* [Exercise prompt]: What lines below include the word "unused"? Copy each one.

* [Data to process]:
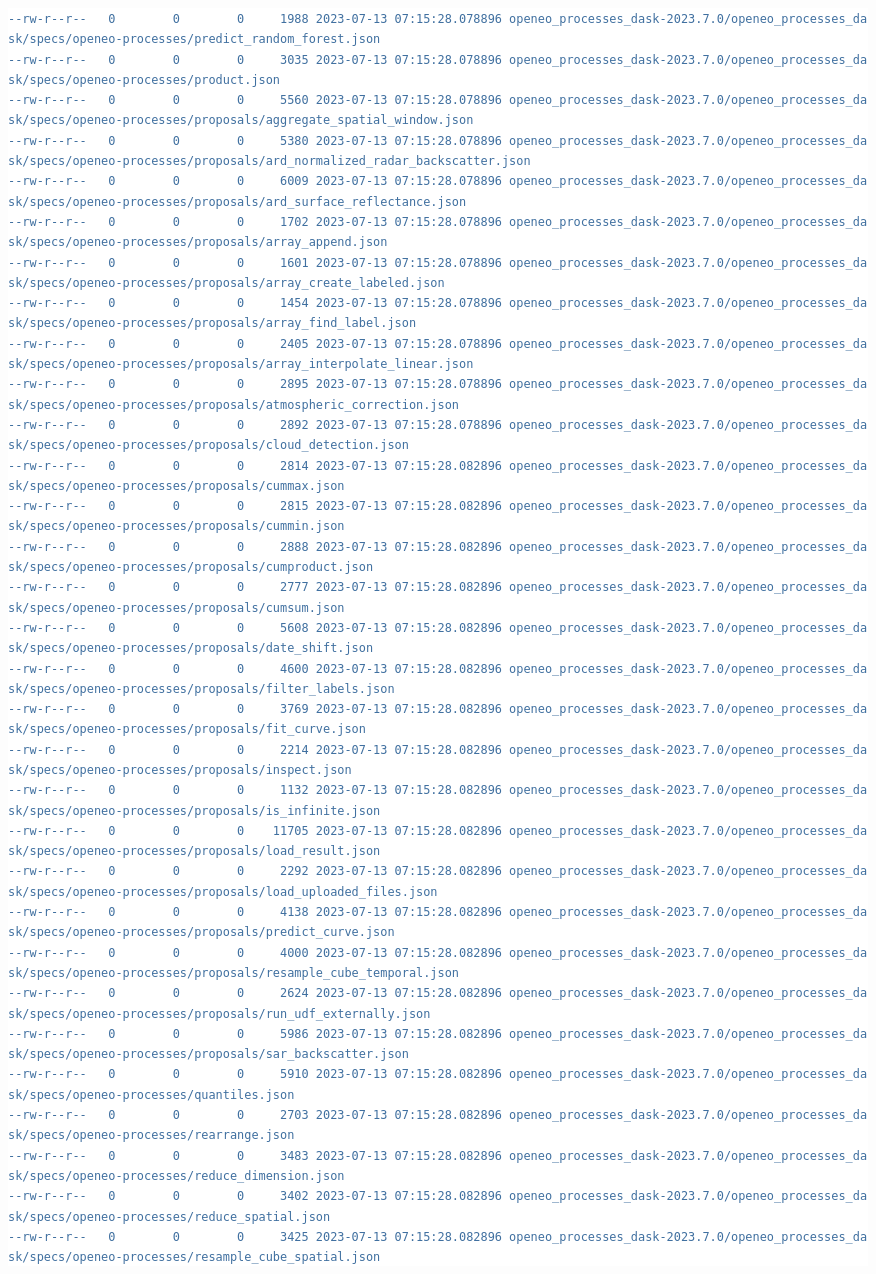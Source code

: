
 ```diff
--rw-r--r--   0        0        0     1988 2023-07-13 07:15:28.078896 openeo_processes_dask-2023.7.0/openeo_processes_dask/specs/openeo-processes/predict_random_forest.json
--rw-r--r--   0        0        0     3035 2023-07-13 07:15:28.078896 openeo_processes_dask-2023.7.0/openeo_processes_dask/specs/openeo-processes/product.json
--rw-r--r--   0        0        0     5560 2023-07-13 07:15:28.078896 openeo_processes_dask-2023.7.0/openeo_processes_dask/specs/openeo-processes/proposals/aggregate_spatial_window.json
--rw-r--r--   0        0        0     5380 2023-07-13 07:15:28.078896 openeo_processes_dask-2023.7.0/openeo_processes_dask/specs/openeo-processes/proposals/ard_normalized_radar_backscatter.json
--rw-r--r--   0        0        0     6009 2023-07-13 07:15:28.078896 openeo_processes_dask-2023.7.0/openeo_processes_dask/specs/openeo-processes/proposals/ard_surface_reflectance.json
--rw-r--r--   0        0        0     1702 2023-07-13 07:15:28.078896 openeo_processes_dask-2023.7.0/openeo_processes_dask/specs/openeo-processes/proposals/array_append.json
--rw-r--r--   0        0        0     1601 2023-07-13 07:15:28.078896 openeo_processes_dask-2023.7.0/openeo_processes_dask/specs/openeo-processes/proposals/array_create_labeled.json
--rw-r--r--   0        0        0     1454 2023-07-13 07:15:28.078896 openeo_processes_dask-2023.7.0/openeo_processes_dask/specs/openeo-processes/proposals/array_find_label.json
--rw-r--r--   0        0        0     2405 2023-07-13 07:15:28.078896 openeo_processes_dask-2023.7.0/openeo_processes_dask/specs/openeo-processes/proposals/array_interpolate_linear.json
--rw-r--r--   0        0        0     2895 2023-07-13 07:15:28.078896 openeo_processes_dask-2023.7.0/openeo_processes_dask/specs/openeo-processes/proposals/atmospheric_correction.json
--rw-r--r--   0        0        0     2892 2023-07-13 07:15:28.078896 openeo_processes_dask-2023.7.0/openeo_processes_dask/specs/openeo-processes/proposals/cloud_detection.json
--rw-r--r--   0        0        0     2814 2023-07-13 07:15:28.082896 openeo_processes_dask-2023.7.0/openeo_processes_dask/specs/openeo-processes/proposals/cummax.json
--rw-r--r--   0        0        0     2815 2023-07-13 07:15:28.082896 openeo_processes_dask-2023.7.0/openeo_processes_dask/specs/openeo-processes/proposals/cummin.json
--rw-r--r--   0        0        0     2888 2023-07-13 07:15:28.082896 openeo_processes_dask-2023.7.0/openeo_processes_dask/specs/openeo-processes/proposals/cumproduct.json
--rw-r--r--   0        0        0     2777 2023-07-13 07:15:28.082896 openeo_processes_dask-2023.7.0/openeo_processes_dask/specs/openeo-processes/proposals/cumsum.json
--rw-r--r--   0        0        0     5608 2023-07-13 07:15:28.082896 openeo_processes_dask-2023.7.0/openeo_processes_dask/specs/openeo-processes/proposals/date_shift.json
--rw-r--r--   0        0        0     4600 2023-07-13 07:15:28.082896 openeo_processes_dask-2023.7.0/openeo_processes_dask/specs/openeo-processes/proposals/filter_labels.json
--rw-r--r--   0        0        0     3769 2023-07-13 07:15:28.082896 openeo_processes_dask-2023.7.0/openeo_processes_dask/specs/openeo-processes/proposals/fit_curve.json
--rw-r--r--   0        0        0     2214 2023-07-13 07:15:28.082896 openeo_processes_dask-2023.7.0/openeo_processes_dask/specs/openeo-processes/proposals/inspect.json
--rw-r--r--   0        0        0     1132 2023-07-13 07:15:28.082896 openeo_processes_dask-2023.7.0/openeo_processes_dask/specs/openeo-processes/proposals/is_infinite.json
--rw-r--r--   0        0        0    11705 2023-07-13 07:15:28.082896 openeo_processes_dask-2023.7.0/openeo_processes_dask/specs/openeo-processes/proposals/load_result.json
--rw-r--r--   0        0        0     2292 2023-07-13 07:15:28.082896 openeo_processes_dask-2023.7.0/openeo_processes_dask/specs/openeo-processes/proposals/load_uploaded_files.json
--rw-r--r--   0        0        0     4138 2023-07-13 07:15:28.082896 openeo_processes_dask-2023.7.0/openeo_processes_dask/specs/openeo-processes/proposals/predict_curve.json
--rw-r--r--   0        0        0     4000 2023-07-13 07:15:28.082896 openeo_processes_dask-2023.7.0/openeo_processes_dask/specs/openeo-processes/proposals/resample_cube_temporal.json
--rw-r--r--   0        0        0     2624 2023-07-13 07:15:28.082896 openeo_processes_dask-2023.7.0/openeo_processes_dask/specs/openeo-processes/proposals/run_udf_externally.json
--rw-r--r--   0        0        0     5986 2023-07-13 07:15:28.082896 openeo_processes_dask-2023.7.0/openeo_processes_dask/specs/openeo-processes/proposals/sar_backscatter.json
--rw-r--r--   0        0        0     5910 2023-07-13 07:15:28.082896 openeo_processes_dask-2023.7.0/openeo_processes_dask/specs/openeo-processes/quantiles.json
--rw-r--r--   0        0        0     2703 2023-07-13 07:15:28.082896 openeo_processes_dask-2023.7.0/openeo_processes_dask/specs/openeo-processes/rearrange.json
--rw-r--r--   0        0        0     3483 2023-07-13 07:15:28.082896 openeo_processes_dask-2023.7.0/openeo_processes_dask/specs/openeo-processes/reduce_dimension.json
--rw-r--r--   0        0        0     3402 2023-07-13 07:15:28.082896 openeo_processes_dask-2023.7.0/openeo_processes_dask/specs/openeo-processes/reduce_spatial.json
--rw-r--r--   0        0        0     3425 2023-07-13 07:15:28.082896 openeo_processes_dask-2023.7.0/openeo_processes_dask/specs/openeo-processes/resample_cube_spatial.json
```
* * *
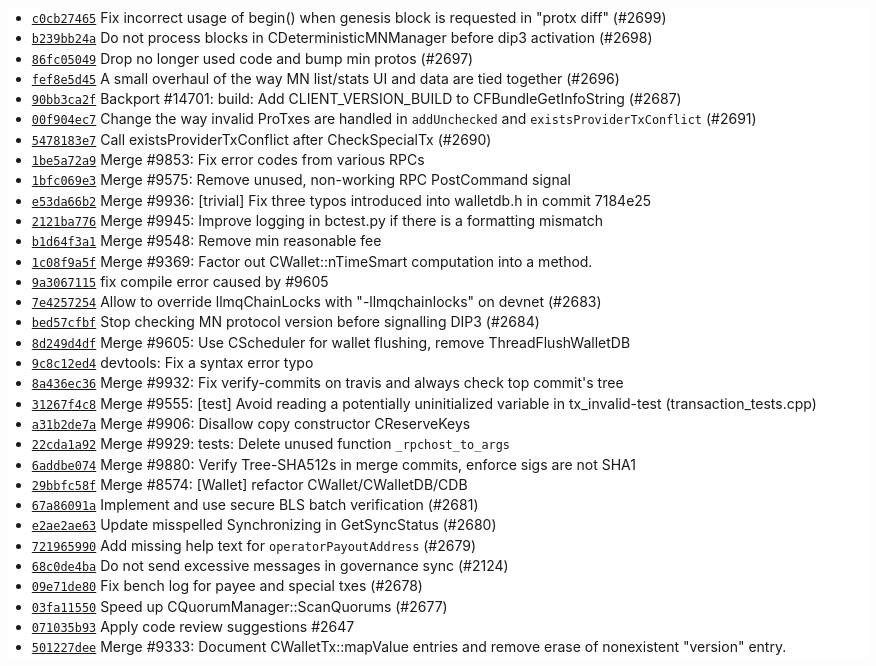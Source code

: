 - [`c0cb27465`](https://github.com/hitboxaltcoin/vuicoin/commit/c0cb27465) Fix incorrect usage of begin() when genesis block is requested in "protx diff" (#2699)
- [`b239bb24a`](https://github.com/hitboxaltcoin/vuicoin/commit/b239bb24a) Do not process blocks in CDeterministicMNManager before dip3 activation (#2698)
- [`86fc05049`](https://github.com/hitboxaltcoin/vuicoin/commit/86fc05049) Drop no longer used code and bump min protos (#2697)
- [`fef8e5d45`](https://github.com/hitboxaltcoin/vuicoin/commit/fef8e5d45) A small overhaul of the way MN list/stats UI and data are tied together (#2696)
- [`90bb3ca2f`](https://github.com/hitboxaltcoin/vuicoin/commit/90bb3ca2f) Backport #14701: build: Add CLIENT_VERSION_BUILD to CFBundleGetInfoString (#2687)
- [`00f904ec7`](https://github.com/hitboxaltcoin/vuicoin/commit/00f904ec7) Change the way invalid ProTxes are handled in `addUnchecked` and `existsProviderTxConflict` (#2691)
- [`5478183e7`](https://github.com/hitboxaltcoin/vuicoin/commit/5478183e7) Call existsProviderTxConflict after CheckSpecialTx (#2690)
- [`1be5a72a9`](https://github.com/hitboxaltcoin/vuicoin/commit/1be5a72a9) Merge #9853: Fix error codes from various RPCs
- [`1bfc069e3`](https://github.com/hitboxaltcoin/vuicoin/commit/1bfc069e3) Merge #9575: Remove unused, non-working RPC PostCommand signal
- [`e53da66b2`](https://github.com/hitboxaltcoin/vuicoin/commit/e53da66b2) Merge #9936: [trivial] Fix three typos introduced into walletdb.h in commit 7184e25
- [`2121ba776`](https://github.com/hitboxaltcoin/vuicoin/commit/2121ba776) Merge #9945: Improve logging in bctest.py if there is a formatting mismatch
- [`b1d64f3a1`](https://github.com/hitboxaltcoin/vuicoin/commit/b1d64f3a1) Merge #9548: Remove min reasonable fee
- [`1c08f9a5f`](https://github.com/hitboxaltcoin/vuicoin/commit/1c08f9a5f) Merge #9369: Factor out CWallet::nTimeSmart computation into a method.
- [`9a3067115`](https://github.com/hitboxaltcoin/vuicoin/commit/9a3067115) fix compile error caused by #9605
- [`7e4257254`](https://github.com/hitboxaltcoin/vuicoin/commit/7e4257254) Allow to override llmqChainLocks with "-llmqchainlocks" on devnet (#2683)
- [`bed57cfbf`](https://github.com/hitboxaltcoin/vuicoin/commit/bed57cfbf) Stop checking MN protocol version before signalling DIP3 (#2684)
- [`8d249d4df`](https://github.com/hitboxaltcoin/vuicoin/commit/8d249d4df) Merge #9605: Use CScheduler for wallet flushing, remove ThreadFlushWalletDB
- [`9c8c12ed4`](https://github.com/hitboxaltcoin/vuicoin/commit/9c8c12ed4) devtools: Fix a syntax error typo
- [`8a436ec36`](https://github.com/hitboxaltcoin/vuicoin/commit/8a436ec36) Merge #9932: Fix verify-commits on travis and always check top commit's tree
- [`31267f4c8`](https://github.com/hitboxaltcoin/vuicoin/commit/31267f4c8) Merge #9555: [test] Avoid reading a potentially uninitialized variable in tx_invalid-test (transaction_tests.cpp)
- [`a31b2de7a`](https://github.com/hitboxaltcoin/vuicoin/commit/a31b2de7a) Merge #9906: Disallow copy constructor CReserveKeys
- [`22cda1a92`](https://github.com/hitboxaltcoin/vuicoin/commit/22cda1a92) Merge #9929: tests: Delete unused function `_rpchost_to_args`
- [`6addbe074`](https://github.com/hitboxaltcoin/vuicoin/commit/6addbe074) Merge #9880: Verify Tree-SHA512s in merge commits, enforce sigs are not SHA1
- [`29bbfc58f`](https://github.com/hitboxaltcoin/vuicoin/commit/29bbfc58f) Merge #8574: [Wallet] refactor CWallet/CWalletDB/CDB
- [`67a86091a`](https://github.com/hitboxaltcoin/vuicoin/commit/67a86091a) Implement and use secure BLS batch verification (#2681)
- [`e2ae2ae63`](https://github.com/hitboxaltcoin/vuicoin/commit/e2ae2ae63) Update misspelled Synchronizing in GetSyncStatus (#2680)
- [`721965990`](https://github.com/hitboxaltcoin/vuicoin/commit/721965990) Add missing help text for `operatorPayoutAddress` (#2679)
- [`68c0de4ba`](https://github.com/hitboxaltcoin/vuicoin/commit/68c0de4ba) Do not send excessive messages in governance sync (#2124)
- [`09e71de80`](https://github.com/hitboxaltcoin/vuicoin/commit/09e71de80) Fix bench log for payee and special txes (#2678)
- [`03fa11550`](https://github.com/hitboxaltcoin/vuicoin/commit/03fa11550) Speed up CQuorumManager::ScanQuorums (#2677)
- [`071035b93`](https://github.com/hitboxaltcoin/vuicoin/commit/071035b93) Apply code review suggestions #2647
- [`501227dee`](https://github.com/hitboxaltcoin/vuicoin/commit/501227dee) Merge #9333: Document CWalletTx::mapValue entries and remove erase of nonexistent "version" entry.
==
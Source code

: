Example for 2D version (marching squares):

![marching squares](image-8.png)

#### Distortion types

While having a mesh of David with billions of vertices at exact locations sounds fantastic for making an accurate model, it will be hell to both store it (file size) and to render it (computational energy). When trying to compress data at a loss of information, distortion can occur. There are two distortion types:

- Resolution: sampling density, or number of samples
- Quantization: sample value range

* [Result for this exercise]:
- [`1bfc069e3`](https://github.com/hitboxaltcoin/vuicoin/commit/1bfc069e3) Merge #9575: Remove unused, non-working RPC PostCommand signal
- [`22cda1a92`](https://github.com/hitboxaltcoin/vuicoin/commit/22cda1a92) Merge #9929: tests: Delete unused function `_rpchost_to_args`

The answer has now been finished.